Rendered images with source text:
○ ○ ○ ○ ○ ○ ○

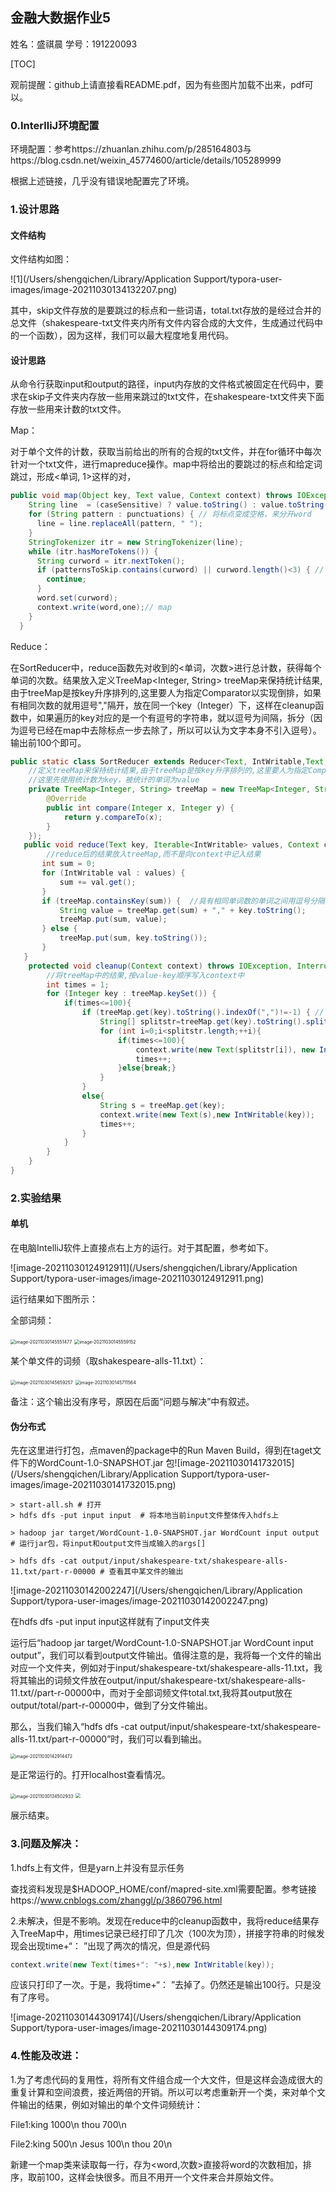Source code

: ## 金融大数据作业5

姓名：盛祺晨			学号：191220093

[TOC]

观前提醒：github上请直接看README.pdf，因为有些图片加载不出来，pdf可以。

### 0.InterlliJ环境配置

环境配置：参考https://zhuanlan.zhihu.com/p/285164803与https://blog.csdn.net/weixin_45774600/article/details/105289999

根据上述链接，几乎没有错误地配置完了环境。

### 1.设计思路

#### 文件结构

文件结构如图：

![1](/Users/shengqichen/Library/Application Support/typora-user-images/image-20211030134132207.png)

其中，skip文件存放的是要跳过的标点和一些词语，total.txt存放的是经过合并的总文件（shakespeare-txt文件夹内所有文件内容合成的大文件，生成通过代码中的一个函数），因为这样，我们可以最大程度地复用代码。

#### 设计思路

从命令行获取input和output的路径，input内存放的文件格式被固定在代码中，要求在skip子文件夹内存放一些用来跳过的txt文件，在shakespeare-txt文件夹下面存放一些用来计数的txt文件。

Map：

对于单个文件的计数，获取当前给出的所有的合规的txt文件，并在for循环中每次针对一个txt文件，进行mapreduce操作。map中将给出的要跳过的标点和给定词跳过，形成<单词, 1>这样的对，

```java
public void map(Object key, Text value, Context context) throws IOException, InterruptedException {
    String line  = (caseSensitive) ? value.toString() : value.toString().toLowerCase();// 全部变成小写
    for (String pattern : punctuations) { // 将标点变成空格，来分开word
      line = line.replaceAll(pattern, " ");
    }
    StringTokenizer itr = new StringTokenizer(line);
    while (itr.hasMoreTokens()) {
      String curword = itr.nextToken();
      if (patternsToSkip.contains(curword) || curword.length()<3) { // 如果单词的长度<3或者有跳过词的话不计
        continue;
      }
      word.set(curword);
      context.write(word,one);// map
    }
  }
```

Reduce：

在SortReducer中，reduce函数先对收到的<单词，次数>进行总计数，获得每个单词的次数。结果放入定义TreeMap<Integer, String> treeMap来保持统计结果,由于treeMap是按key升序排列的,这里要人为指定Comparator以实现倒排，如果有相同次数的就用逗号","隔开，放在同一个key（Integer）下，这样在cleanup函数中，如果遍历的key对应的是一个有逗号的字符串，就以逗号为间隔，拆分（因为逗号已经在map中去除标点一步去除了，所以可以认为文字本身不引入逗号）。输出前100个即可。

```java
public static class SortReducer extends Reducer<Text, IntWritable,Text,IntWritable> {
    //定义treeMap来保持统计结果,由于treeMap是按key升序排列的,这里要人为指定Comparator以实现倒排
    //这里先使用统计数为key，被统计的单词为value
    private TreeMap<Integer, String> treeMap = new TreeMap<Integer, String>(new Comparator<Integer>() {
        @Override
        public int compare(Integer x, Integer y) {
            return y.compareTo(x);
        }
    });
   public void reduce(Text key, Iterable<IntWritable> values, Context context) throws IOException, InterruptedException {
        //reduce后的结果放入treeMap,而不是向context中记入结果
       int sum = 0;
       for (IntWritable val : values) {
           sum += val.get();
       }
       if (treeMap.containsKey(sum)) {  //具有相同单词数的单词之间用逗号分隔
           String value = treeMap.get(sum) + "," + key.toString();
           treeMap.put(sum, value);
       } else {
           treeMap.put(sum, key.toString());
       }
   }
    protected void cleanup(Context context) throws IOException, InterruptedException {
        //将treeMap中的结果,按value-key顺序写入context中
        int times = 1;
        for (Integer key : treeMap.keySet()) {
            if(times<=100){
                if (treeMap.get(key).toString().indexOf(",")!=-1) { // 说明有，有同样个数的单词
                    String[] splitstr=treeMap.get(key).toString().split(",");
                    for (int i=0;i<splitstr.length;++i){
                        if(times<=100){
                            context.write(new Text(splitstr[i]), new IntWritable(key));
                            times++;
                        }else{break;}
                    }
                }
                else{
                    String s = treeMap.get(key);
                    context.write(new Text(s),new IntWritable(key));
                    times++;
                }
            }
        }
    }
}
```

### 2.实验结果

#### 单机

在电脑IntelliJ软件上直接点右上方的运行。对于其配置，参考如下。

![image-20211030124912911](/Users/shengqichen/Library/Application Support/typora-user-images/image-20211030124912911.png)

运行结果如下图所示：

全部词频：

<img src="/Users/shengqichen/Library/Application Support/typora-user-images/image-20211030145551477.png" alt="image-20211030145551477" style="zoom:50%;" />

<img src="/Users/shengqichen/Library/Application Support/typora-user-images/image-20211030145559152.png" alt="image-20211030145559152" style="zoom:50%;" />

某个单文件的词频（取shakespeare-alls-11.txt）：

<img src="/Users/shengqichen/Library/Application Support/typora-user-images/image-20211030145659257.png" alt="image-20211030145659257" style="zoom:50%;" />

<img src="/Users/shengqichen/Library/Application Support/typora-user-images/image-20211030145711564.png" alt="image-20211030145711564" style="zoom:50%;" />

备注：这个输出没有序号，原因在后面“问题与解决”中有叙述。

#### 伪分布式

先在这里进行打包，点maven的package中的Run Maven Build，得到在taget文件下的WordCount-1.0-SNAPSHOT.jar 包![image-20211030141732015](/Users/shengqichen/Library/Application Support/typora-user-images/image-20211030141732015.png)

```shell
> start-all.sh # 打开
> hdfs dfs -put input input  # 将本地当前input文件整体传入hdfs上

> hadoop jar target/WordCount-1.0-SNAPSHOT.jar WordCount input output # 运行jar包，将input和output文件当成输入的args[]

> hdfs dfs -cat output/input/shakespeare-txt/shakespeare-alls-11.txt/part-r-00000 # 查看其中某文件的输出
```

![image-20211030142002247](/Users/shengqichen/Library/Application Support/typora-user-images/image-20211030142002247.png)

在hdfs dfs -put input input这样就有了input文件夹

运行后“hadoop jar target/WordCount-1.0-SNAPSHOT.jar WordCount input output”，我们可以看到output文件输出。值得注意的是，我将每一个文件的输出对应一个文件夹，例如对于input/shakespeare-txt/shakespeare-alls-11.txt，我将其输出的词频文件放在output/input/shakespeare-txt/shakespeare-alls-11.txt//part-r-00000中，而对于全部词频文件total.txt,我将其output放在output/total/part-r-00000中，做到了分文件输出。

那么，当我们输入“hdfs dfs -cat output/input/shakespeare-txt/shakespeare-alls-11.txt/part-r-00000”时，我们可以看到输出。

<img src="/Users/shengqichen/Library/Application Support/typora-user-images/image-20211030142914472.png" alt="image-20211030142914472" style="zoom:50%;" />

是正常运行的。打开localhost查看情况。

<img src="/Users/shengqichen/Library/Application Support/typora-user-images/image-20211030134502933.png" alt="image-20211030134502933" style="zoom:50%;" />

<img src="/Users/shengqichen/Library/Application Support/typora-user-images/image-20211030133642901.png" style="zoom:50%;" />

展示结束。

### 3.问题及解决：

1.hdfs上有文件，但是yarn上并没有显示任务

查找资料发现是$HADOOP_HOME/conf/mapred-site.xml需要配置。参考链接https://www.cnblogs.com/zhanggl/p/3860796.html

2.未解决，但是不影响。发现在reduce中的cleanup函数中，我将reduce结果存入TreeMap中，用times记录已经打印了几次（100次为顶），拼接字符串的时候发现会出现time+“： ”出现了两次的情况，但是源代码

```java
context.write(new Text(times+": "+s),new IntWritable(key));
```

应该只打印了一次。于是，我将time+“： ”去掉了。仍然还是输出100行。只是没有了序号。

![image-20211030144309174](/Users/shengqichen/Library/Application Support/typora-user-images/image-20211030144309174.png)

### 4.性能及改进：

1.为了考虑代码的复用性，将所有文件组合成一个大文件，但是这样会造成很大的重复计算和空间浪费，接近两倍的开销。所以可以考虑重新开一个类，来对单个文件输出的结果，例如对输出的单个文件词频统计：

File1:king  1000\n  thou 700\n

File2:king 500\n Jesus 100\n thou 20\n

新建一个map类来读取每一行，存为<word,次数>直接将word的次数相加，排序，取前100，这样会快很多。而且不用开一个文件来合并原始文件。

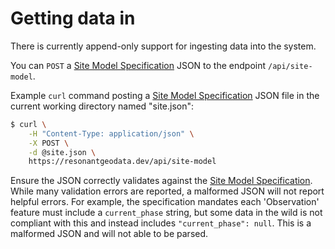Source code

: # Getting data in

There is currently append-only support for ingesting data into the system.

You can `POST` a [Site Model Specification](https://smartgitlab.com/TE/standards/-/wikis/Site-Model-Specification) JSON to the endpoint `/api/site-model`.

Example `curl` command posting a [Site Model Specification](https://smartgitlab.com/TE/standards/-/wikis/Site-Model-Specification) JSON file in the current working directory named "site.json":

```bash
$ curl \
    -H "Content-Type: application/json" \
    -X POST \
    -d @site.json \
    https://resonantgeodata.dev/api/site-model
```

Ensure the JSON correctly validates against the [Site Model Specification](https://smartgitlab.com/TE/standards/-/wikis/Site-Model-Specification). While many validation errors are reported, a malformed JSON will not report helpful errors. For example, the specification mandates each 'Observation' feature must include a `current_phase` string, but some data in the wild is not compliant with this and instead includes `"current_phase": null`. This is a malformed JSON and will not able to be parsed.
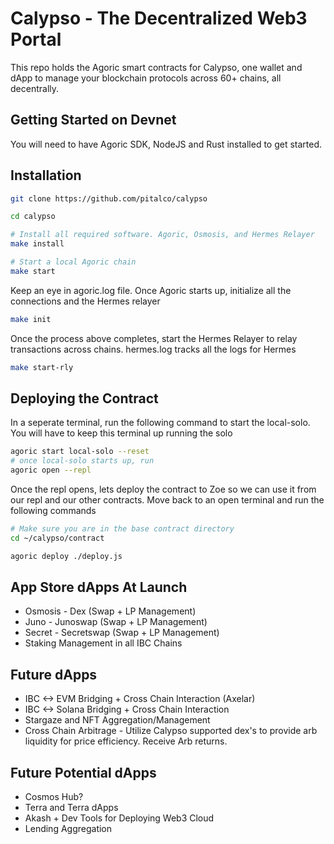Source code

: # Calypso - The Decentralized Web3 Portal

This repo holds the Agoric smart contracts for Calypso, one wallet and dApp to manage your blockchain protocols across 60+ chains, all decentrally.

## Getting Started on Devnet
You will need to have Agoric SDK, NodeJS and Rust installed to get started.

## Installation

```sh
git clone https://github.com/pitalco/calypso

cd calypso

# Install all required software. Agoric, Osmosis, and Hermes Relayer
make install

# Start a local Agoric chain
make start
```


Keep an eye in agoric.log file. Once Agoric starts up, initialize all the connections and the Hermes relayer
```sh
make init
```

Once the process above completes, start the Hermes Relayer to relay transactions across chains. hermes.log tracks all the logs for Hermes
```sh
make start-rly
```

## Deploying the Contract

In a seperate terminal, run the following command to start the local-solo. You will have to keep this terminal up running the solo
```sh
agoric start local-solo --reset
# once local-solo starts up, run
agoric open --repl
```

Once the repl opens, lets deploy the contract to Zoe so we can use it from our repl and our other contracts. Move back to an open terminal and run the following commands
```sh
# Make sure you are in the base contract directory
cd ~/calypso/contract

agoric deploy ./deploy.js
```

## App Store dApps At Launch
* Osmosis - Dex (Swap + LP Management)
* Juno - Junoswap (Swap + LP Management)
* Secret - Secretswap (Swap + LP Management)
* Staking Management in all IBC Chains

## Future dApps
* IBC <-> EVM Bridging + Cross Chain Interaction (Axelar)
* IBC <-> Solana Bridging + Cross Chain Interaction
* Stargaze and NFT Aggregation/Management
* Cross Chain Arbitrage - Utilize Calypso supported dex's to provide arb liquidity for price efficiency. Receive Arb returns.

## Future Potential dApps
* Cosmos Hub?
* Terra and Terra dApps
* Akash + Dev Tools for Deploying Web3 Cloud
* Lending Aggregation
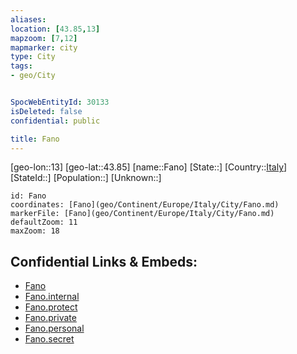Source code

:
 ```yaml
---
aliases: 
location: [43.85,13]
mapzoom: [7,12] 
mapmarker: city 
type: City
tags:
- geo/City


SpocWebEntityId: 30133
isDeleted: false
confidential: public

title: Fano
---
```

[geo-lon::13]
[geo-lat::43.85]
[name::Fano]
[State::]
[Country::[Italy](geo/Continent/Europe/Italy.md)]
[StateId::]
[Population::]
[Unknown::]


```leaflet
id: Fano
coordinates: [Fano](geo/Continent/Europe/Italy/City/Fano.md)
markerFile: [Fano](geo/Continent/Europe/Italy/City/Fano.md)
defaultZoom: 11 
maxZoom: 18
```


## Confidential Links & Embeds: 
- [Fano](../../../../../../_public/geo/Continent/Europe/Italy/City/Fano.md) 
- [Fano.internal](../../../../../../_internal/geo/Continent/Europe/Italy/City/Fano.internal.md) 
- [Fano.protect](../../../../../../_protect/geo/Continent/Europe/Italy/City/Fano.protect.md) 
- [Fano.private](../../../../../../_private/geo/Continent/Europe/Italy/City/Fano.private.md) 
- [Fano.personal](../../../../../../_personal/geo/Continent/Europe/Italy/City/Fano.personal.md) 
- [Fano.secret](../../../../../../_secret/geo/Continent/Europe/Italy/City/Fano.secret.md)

○ ○ ○ ○ ○ ○ ○

# Exercise goal:
Write down every line of the data above that includes the string "Fano".

# Reply:
title: Fano
[name::Fano]
id: Fano
coordinates: [Fano](geo/Continent/Europe/Italy/City/Fano.md)
markerFile: [Fano](geo/Continent/Europe/Italy/City/Fano.md)
- [Fano](../../../../../../_public/geo/Continent/Europe/Italy/City/Fano.md) 
- [Fano.internal](../../../../../../_internal/geo/Continent/Europe/Italy/City/Fano.internal.md) 
- [Fano.protect](../../../../../../_protect/geo/Continent/Europe/Italy/City/Fano.protect.md) 
- [Fano.private](../../../../../../_private/geo/Continent/Europe/Italy/City/Fano.private.md) 
- [Fano.personal](../../../../../../_personal/geo/Continent/Europe/Italy/City/Fano.personal.md) 
- [Fano.secret](../../../../../../_secret/geo/Continent/Europe/Italy/City/Fano.secret.md)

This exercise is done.